Please don't get me wrong, but I'd strongly advise using some filtering tools
(there are dozens) for hn in this specific case.

------
cletus
I'm not normally in favour of "political" stories on HN but this one is an
exception for three reasons.

Firstly, mass surveillance and the end-run around the Constitution is a
technological as well as social and political issue that also touches on the
hot button issue of privacy and how the legal system is increasingly at odds
with the Internet (eg distinguishing between "US persons" and "foreign
persons" is increasingly difficult and makes less and less sense in a
connected world).

Secondly, most of these stories have been surprisingly informative if you read
between the lines.

\- Hong Kong (as a plausible deniability front for the PRC basically) stalled
on the arrest warrant and essentially ignored the cancelled passport. When
prompted by the US AG they further stalled by requesting more information.
Basically they took the approach of "who is this Snowden guy?" and threw up
their hands saying "we've tried nothing and we're all out of ideas; we're
confused!" Make no mistake: this is the PRC making a stand against US policy;

\- Russia likewise (it is reported today) claims it has no "legal authority"
to detain Snowden and don't know where he is (despite him being contained to
the airport as he has no valid Russian visa as far as anyone knows). This,
too, is Russia taking a stance against US policy.
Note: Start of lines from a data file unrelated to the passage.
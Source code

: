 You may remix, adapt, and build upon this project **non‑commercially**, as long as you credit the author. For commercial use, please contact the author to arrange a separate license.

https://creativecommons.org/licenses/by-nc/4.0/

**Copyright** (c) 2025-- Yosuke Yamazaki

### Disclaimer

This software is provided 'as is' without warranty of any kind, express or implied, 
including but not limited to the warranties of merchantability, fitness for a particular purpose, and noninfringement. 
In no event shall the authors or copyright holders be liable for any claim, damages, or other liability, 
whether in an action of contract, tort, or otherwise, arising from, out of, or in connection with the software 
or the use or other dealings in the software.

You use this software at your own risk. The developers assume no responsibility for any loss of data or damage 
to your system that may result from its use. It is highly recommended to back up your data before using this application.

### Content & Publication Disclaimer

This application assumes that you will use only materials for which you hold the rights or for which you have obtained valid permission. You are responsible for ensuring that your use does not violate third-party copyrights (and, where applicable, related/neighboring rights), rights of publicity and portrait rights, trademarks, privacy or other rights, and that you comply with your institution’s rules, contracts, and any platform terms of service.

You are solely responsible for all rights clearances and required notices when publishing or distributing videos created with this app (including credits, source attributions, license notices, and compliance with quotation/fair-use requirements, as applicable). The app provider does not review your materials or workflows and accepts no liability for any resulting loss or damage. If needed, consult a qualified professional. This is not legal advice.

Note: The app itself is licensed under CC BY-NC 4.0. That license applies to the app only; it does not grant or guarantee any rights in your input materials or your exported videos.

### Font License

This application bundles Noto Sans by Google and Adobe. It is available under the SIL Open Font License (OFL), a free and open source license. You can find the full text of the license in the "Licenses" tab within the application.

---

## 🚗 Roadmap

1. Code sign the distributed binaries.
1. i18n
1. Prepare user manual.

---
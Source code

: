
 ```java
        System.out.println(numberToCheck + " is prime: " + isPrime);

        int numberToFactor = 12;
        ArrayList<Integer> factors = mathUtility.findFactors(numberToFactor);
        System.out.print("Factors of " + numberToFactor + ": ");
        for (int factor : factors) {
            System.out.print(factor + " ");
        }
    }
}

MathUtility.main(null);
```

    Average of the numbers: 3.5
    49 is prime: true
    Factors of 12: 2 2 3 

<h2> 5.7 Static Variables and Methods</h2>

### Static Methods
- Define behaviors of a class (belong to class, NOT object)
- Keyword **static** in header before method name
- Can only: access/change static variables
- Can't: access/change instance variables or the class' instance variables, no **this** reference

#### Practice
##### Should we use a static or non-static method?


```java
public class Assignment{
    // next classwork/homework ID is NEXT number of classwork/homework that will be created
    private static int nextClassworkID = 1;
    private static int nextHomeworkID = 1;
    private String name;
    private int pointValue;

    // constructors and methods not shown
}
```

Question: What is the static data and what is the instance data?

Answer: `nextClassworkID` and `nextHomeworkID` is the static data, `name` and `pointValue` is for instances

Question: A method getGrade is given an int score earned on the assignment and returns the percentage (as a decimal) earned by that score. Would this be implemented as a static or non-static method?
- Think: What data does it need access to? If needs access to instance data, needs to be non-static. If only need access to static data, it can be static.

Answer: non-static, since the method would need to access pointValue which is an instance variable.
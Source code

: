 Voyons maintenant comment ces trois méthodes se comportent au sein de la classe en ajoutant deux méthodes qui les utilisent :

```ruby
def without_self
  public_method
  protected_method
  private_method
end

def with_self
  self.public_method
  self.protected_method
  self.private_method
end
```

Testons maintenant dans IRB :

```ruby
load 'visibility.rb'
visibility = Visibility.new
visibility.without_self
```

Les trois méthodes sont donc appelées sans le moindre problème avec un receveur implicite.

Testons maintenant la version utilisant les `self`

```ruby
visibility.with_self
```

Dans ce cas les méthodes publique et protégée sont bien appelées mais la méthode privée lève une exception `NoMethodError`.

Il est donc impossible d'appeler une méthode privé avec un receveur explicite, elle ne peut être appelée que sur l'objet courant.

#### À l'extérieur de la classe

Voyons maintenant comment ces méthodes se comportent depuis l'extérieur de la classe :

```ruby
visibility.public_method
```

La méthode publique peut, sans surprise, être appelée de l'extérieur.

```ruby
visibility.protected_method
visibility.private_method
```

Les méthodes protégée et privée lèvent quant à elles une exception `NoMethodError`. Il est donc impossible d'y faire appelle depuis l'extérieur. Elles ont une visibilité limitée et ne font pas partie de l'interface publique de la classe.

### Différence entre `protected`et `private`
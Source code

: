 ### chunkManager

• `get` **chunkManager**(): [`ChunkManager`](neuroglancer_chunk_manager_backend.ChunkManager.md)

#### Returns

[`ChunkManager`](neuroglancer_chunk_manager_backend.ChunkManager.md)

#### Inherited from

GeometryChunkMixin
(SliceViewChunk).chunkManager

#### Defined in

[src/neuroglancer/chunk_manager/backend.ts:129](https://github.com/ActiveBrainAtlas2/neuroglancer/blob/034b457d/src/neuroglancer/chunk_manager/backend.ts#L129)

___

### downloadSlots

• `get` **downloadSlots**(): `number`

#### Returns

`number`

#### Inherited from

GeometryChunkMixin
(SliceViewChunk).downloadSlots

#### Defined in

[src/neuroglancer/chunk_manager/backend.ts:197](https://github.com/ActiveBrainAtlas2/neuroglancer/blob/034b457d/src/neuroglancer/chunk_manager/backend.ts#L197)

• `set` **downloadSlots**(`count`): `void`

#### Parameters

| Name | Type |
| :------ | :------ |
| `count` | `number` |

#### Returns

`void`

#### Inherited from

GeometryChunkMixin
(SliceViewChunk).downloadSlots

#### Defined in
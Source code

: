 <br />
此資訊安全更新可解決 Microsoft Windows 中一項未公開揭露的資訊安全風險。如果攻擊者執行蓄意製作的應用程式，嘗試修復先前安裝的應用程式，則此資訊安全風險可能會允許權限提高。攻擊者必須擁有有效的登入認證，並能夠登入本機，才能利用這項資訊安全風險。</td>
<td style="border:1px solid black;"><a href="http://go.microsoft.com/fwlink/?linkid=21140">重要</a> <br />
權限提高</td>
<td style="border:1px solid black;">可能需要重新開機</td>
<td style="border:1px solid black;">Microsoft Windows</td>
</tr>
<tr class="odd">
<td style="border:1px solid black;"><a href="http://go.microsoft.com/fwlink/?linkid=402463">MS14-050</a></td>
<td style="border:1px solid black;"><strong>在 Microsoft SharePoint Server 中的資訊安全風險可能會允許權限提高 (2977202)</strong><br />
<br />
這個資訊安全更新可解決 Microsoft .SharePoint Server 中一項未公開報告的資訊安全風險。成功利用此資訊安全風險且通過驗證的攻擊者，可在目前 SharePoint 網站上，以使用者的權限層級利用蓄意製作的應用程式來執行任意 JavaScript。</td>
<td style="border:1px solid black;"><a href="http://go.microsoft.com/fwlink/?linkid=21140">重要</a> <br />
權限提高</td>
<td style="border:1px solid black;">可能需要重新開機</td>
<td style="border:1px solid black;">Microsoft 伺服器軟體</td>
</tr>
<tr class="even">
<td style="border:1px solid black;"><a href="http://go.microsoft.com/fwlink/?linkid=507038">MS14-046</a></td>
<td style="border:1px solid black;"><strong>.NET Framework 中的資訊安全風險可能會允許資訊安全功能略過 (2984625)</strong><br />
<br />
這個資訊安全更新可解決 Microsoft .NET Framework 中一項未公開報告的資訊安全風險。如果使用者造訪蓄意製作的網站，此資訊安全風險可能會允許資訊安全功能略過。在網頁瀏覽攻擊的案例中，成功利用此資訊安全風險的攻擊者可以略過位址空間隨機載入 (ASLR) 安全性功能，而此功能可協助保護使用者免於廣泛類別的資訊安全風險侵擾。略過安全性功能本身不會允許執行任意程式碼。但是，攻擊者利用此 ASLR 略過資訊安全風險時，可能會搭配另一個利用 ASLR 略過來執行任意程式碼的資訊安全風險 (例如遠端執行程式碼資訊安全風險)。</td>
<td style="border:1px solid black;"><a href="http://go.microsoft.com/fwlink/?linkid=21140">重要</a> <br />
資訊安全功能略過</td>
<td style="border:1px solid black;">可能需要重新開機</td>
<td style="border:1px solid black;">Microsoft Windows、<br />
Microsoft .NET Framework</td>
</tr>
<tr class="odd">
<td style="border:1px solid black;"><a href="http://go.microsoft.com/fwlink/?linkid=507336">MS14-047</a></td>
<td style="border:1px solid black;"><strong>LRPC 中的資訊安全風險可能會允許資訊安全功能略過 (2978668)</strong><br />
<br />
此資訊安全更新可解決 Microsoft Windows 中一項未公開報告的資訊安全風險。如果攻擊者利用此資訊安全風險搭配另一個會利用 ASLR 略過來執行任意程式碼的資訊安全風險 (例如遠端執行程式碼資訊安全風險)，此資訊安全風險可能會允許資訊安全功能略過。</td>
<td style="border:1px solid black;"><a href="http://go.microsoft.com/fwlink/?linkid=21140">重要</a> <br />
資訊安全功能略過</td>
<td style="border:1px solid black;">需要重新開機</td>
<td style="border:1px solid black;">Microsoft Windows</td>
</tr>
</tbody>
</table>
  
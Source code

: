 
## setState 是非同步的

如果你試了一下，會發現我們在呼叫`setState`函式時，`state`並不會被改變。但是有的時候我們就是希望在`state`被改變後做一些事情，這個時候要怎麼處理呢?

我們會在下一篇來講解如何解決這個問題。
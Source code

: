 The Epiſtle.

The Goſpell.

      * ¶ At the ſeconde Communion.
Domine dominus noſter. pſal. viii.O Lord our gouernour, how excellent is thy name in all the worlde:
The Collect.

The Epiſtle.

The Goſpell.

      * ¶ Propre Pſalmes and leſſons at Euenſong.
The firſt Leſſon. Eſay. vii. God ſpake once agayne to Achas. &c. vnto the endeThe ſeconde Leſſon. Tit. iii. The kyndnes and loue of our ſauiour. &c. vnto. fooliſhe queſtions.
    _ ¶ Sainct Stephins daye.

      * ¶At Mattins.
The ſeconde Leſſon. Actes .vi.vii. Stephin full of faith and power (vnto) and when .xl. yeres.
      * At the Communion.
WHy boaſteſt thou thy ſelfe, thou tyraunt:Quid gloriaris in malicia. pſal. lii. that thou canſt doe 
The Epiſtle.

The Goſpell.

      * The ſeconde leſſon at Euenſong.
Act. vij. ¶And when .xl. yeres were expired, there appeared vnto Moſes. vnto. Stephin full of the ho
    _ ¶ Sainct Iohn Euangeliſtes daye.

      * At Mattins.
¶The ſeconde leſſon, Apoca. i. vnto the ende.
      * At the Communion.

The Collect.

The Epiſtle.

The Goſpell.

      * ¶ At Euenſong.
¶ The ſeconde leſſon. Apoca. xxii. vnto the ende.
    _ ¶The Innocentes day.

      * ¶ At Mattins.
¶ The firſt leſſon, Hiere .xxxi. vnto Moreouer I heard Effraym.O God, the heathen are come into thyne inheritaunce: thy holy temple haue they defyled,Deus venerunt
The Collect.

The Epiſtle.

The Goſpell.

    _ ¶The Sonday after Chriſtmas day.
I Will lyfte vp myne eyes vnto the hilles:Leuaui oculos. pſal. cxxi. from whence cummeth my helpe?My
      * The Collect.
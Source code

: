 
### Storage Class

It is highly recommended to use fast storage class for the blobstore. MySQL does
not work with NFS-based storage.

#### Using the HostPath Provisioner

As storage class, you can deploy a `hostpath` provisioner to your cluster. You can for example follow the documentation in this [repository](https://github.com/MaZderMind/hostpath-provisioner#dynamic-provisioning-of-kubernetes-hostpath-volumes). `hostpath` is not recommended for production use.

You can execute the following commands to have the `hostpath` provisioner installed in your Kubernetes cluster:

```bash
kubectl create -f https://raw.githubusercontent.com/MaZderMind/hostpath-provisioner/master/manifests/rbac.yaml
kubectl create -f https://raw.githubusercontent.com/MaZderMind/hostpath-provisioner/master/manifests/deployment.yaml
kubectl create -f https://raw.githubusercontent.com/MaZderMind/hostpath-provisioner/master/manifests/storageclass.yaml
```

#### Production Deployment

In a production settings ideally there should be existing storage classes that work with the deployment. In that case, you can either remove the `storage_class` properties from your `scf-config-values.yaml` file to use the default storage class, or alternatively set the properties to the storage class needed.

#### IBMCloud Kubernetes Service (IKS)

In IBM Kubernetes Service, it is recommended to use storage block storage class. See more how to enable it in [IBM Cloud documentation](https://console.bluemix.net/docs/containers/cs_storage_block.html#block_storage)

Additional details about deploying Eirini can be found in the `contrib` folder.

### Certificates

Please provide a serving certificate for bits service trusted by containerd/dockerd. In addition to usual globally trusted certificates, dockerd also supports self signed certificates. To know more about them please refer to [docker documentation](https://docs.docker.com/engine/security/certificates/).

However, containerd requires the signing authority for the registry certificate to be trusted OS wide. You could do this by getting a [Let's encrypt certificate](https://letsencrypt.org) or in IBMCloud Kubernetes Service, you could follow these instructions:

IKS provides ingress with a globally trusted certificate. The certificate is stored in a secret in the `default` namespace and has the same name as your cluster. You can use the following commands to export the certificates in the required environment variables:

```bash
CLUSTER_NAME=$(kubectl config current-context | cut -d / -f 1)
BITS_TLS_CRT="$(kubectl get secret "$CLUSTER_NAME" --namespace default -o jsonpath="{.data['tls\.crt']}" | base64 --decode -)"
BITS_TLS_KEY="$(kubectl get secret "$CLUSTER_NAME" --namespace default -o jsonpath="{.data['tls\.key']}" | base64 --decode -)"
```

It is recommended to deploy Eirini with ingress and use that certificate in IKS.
\- Ecuador too of all countries is taking an anti-US stance. It's a strange
country to claim to be supporting human rights (given its record and
persecution of journalists who criticize the president). In a news article
today it was mentioned that the US refused to extradite bankers to Ecuador.
Are we seeing the true tit-for-tat motives here?

\- Whether the US will interfere with a Russian commercial airliner that
travels in or near US airspace (being the flight from Moscow to Cuba) is an
open and noteworthy question. It seems unlikely but the very fact that we even
need to ask that question says a lot.

\- Obama's war on whistleblowers exceeds that of all presidents that came
before him. "Justice" is not the only goal here. Making an example of these
"traitors" is. That can be the only explanation for the disgusting behaviour
(arguably torture) that applied to, say, the detention and solitary
confinement of Bradley Manning (ostensibly under the guise of "suicide
watch").

\- the administration's adoption of the "Insider Threat Program" basically
turns all Federal employees into informants on each other where you can be
punished for not informing. This is straight out of the Stasi playbook and
happening in the US in 2013. Not only that but different departments and
agencies have leeway on defining what "sensitive" information is, which goes
beyond "classified".

Third, nothing changes and nothing works... until it does. To take the
fatalistic and cynical position that there's no point in trying is just...
sad.

This issue matters and it's germane to HN on several fronts. If you don't feel
the same, just don't click on the links.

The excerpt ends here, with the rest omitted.